The second category is premarital money. This might be money you had before the marriage, maybe in a bank account, or a retirement account – something like that. You get married and then you use some of that money as a down payment on a house, you purchase the house, etc. You’re probably going to get some or all of that money back.
The next one is money earned during the marriage. A lot of people ask about this and it surprises me because any money that you earn during a marriage is going to be marital property. People will come in and say, “Hey you know what, my spouse and I got married and I paid the mortgage the whole time during the marriage. I paid for everything for the house, it was out of the money I was earning for my job but I paid for everything, can I get that back? The answer there is going to be no. Any money earned during the marriage is marital property. It’s not yours even though you earned it. So. you’re not going to get that money back. You may get some of it back through equitable distribution but you’re not going to get it back as some sort of separate contribution. So that would just go into the pot of equitable distribution or if you live in a community property state it would be divided 50/50.
The fourth category is gifts from parents or others. That comes up a lot too. You are married, you buy a house, and someone’s parents gives money for the down payment – maybe it’s the grandparents. So, someone gives money to the couple for the down payment. In this situation, it’s going to be really fact-dependent. The question or argument that always comes up is, was it a gift to the individual or was it a gift to the married couple? The person whose parents or grandparents it is always going to say, “hey that was just a gift to me, I’d like to get that money back, we’re getting divorced.” The other spouse is going to say, “No, no, no, that was a gift to both of us. That was a wedding gift, it was a gift to help support us as a couple. It wasn’t an individual gift. So, it depends on the facts and who the court is going to believe. If it was an individual gift and that’s pretty clear then you will probably get some or all of your money back. If it’s a little unclear, it was a gift to the marriage, a gift at the wedding – a wedding gift then you are probably not going to get it back except in equitable distribution or if it’s a part of community property.

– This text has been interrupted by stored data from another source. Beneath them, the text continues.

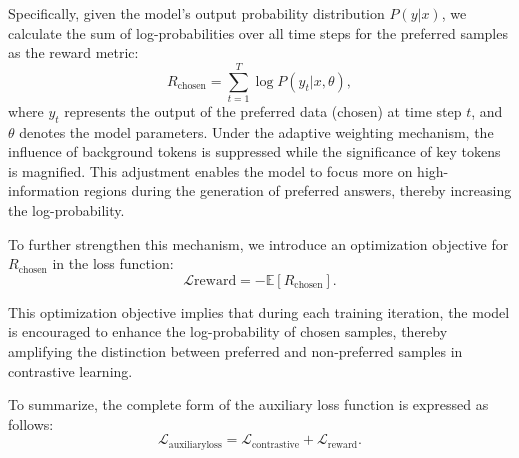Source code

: Specifically, given the model’s output probability distribution $P(y | x)$, we calculate the sum of log-probabilities over all time steps for the preferred samples as the reward metric:
\begin{equation}
R_{\text{chosen}} = \sum_{t=1}^T \log P(y_t | x, \theta),
\end{equation}
where $y_t$ represents the output of the preferred data (chosen) at time step $t$, and $\theta$ denotes the model parameters. Under the adaptive weighting mechanism, the influence of background tokens is suppressed while the significance of key tokens is magnified. This adjustment enables the model to focus more on high-information regions during the generation of preferred answers, thereby increasing the log-probability.

To further strengthen this mechanism, we introduce an optimization objective for $R_{\text{chosen}}$ in the loss function:
\begin{equation}
\mathcal{L}{\text{reward}} = -\mathbb{E}[R_{\text{chosen}}].
\end{equation}

This optimization objective implies that during each training iteration, the model is encouraged to enhance the log-probability of chosen samples, thereby amplifying the distinction between preferred and non-preferred samples in contrastive learning.

To summarize, the complete form of the auxiliary loss function is expressed as follows:
\begin{equation}
\mathcal{L}_{\text{auxiliaryloss}} = \mathcal{L}_{\text{contrastive}} + \mathcal{L}_{\text{reward}}.
\end{equation}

You may be a little confused as to what I’m saying. When you are dividing up marital property in a divorce, there’s the property that goes into the marital pot that gets divided up either equitably or 50/50 or in a community property state. There’s other money that’s extracted from that and you get that money back in whole, so it’s not in equitable distribution. It’s not in a community property state. So, when I say you get the money back, that money is yours set aside separately before the marital money is divided up.
The final one is inheritance. Maybe you get inheritance before the marriage, or during the marriage, and you put that into a house, you’re probably going to get some or all of that back as separate property. So, whether or not you get it back as separate property and how much you get back is going to depend on factors as well.

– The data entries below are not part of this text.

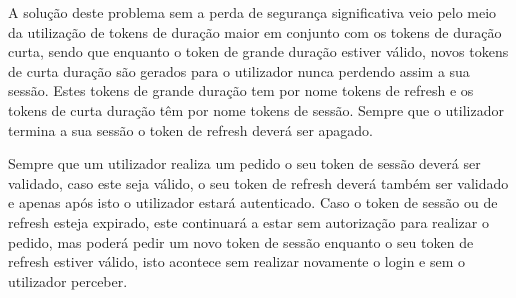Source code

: A solução deste problema sem a perda de segurança significativa veio pelo meio da utilização de tokens de duração maior em conjunto 
com os tokens de duração curta, sendo que enquanto o token de grande duração estiver válido, novos tokens de curta duração são gerados 
para o utilizador nunca perdendo assim a sua sessão. Estes tokens de grande duração tem por nome tokens de refresh e os tokens de curta 
duração têm por nome tokens de sessão. Sempre que o utilizador termina a sua sessão o token de refresh deverá ser apagado.

Sempre que um utilizador realiza um pedido o seu token de sessão deverá ser validado, caso este seja válido, o seu token de refresh deverá 
também ser validado e apenas após isto o utilizador estará autenticado. Caso o token de sessão ou de refresh esteja expirado, este continuará
a estar sem autorização para realizar o pedido, mas poderá pedir um novo token de sessão enquanto o seu token de refresh estiver válido, 
isto acontece sem realizar novamente o login e sem o utilizador perceber.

The next question you’re going to have to ask yourself is, (if you determined “I put in money, I should get it back, its separate property”) What did I use it for? If you used it to purchase the house as a down payment or to purchase the house outright, then the answer is yes. You are probably going to get some or all of it back. If you used it for improvements on the house, that you already own, then that question becomes a little less clear. If it’s for a major improvement that increases the equity of the house, say if you put on an addition, you’re probably going to get some or all of it back. But if you put in a minor improvement, like a swimming pool, or fence –those sorts of things, then it becomes a little less clear if you will get that money back. If you use it for regular expenses or maintenance on the house, maybe if you had some separate money sitting around and you paid the mortgage out of it occasionally, or if the washing machine broke and you bought a new washing machine out of that separate money. Those day to day expenses, you’re not going to get that money back.
If you determined that you are in the category of, “I should probably get my money back” I used it to purchase the house, or for a major improvement. The final question you have to ask yourself is how long ago did you put the money in the house? Was it recent? Or was it twenty years ago? If I was recent you are probably going to get some or all of it back. But if it was twenty years ago you’re probably not going to get any of it back. They are going to say that that money was contributed to the marriage, it’s gone. Again, if you put it in last year, then it’s a little bit different. It’s a sliding scale.

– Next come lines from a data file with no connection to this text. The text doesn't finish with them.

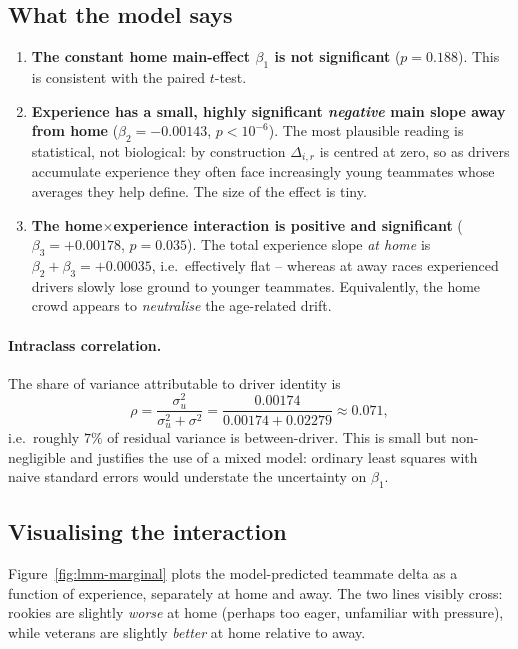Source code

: \documentclass[11pt,a4paper]{article}
\begin{document}
\subsection{What the model says}

\begin{enumerate}[leftmargin=*]
    \item \textbf{The constant home main-effect $\beta_1$ is not significant}
    ($p=0.188$). This is consistent with the paired $t$-test.
    \item \textbf{Experience has a small, highly significant \emph{negative}
    main slope away from home} ($\beta_2=-0.00143$, $p<10^{-6}$). The most
    plausible reading is statistical, not biological: by construction
    $\Delta_{i,r}$ is centred at zero, so as drivers accumulate experience
    they often face increasingly young teammates whose averages they help
    define. The size of the effect is tiny.
    \item \textbf{The home$\times$experience interaction is positive and
    significant} ($\beta_3=+0.00178$, $p=0.035$). The total experience
    slope \emph{at home} is $\beta_2+\beta_3=+0.00035$, i.e.\ effectively
    flat -- whereas at away races experienced drivers slowly lose ground
    to younger teammates. Equivalently, the home crowd appears to
    \emph{neutralise} the age-related drift.
\end{enumerate}

\paragraph{Intraclass correlation.}
The share of variance attributable to driver identity is
\begin{equation}
\rho = \frac{\sigma_u^2}{\sigma_u^2+\sigma^2}
     = \frac{0.00174}{0.00174+0.02279}
     \approx 0.071,
\end{equation}
i.e.\ roughly $7\%$ of residual variance is between-driver. This is small
but non-negligible and justifies the use of a mixed model: ordinary least
squares with naive standard errors would understate the uncertainty on
$\beta_1$.

\subsection{Visualising the interaction}
Figure~\ref{fig:lmm-marginal} plots the model-predicted teammate delta as a
function of experience, separately at home and away. The two lines visibly
cross: rookies are slightly \emph{worse} at home (perhaps too eager,
unfamiliar with pressure), while veterans are slightly \emph{better} at home
relative to away.
\end{document}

I find a rule of thumb that they use in one of the jurisdictions that I practice in to be pretty helpful. It’s called vanishing credit. They say for every year that the money has been put into the house or into the improvement, that 5% has been contributed. In other words, 5% a year will be considered contributed to the marriage. So, if you took $100,000 and put it as a down payment (this is your separate money) and you have been married for 10 years, and you multiply 5% by 10 years –you get 50%. So, the court would say that 50% is considered contributed to the marriage. $50,000 goes into the marital pot, and the other 50% is separate property, and you get it back. So that is a good rule of thumb. In other words, if you just put it in, you get it all back, and if you put it in 20 years ago you’re not getting anything back. And as you go in between those two time frames you get some or all of it back.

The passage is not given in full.